**How to complete this task:** Output the records in full, exactly as given.

**Data for this task:**
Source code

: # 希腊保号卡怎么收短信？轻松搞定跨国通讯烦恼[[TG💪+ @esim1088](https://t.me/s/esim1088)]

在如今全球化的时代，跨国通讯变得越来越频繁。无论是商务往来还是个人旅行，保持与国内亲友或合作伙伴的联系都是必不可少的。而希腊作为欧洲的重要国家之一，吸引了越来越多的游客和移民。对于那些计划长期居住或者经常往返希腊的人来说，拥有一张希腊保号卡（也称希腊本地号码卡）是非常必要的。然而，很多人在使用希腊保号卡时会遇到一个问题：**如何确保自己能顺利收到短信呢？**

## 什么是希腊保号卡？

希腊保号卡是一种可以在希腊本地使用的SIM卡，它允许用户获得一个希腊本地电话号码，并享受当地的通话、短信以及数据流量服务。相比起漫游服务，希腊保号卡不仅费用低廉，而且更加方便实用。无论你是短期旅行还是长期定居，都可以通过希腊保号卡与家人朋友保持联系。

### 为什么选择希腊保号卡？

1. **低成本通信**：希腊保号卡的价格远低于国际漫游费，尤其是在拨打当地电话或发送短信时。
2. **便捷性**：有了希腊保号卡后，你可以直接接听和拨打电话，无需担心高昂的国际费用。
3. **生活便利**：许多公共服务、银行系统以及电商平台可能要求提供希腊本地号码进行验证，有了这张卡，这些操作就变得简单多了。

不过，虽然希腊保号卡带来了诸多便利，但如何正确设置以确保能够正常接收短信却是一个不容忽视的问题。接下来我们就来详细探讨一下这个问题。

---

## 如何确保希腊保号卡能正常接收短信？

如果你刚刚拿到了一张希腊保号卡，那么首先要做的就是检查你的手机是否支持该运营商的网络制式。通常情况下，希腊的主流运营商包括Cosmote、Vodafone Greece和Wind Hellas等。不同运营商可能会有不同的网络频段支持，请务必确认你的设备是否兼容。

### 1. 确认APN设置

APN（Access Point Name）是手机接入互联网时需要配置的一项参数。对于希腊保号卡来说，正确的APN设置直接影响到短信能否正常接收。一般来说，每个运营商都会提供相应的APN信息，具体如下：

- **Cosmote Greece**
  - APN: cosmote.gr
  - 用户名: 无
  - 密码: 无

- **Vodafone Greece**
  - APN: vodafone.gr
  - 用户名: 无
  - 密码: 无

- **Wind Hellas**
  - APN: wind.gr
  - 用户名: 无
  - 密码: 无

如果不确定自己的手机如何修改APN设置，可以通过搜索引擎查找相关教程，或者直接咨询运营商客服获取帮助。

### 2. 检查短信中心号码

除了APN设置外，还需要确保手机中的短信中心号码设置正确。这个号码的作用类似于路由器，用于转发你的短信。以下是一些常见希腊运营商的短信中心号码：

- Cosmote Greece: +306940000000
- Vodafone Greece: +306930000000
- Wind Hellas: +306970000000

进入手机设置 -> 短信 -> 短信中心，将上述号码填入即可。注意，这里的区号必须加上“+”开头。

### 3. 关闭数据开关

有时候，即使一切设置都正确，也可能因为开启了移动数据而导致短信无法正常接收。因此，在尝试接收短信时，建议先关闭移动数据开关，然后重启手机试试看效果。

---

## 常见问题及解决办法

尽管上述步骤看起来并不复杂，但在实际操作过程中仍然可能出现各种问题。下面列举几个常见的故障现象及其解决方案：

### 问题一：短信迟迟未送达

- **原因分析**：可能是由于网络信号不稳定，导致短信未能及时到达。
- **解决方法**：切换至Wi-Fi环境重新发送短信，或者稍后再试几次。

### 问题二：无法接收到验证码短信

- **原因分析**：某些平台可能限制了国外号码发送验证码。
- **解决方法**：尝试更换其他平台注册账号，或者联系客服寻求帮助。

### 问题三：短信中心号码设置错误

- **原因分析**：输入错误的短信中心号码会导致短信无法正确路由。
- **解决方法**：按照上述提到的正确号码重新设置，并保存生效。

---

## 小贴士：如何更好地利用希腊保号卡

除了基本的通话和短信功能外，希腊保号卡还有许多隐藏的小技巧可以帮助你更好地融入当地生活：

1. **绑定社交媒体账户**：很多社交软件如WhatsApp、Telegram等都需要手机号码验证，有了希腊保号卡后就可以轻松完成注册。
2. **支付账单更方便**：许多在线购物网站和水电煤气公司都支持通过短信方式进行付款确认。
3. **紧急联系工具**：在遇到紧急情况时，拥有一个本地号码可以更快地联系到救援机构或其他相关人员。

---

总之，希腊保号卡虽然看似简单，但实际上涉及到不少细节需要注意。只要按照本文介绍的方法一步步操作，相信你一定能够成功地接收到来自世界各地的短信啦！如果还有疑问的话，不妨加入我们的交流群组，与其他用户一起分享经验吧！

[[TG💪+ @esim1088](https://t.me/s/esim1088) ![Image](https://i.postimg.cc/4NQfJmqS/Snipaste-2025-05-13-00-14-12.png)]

**Answer to the exercise:**
Source code

: # 希腊保号卡怎么收短信？轻松搞定跨国通讯烦恼[[TG💪+ @esim1088](https://t.me/s/esim1088)]

在如今全球化的时代，跨国通讯变得越来越频繁。无论是商务往来还是个人旅行，保持与国内亲友或合作伙伴的联系都是必不可少的。而希腊作为欧洲的重要国家之一，吸引了越来越多的游客和移民。对于那些计划长期居住或者经常往返希腊的人来说，拥有一张希腊保号卡（也称希腊本地号码卡）是非常必要的。然而，很多人在使用希腊保号卡时会遇到一个问题：**如何确保自己能顺利收到短信呢？**

## 什么是希腊保号卡？

希腊保号卡是一种可以在希腊本地使用的SIM卡，它允许用户获得一个希腊本地电话号码，并享受当地的通话、短信以及数据流量服务。相比起漫游服务，希腊保号卡不仅费用低廉，而且更加方便实用。无论你是短期旅行还是长期定居，都可以通过希腊保号卡与家人朋友保持联系。

### 为什么选择希腊保号卡？

1. **低成本通信**：希腊保号卡的价格远低于国际漫游费，尤其是在拨打当地电话或发送短信时。
2. **便捷性**：有了希腊保号卡后，你可以直接接听和拨打电话，无需担心高昂的国际费用。
3. **生活便利**：许多公共服务、银行系统以及电商平台可能要求提供希腊本地号码进行验证，有了这张卡，这些操作就变得简单多了。

不过，虽然希腊保号卡带来了诸多便利，但如何正确设置以确保能够正常接收短信却是一个不容忽视的问题。接下来我们就来详细探讨一下这个问题。

---

## 如何确保希腊保号卡能正常接收短信？

如果你刚刚拿到了一张希腊保号卡，那么首先要做的就是检查你的手机是否支持该运营商的网络制式。通常情况下，希腊的主流运营商包括Cosmote、Vodafone Greece和Wind Hellas等。不同运营商可能会有不同的网络频段支持，请务必确认你的设备是否兼容。

### 1. 确认APN设置

APN（Access Point Name）是手机接入互联网时需要配置的一项参数。对于希腊保号卡来说，正确的APN设置直接影响到短信能否正常接收。一般来说，每个运营商都会提供相应的APN信息，具体如下：

- **Cosmote Greece**
  - APN: cosmote.gr
  - 用户名: 无
  - 密码: 无

- **Vodafone Greece**
  - APN: vodafone.gr
  - 用户名: 无
  - 密码: 无

- **Wind Hellas**
  - APN: wind.gr
  - 用户名: 无
  - 密码: 无

如果不确定自己的手机如何修改APN设置，可以通过搜索引擎查找相关教程，或者直接咨询运营商客服获取帮助。

### 2. 检查短信中心号码

除了APN设置外，还需要确保手机中的短信中心号码设置正确。这个号码的作用类似于路由器，用于转发你的短信。以下是一些常见希腊运营商的短信中心号码：

- Cosmote Greece: +306940000000
- Vodafone Greece: +306930000000
- Wind Hellas: +306970000000

进入手机设置 -> 短信 -> 短信中心，将上述号码填入即可。注意，这里的区号必须加上“+”开头。

### 3. 关闭数据开关

有时候，即使一切设置都正确，也可能因为开启了移动数据而导致短信无法正常接收。因此，在尝试接收短信时，建议先关闭移动数据开关，然后重启手机试试看效果。

---

## 常见问题及解决办法

尽管上述步骤看起来并不复杂，但在实际操作过程中仍然可能出现各种问题。下面列举几个常见的故障现象及其解决方案：

### 问题一：短信迟迟未送达

- **原因分析**：可能是由于网络信号不稳定，导致短信未能及时到达。
- **解决方法**：切换至Wi-Fi环境重新发送短信，或者稍后再试几次。

### 问题二：无法接收到验证码短信

- **原因分析**：某些平台可能限制了国外号码发送验证码。
- **解决方法**：尝试更换其他平台注册账号，或者联系客服寻求帮助。

### 问题三：短信中心号码设置错误

- **原因分析**：输入错误的短信中心号码会导致短信无法正确路由。
- **解决方法**：按照上述提到的正确号码重新设置，并保存生效。

---

## 小贴士：如何更好地利用希腊保号卡

除了基本的通话和短信功能外，希腊保号卡还有许多隐藏的小技巧可以帮助你更好地融入当地生活：

1. **绑定社交媒体账户**：很多社交软件如WhatsApp、Telegram等都需要手机号码验证，有了希腊保号卡后就可以轻松完成注册。
2. **支付账单更方便**：许多在线购物网站和水电煤气公司都支持通过短信方式进行付款确认。
3. **紧急联系工具**：在遇到紧急情况时，拥有一个本地号码可以更快地联系到救援机构或其他相关人员。

---

总之，希腊保号卡虽然看似简单，但实际上涉及到不少细节需要注意。只要按照本文介绍的方法一步步操作，相信你一定能够成功地接收到来自世界各地的短信啦！如果还有疑问的话，不妨加入我们的交流群组，与其他用户一起分享经验吧！

[[TG💪+ @esim1088](https://t.me/s/esim1088) ![Image](https://i.postimg.cc/4NQfJmqS/Snipaste-2025-05-13-00-14-12.png)]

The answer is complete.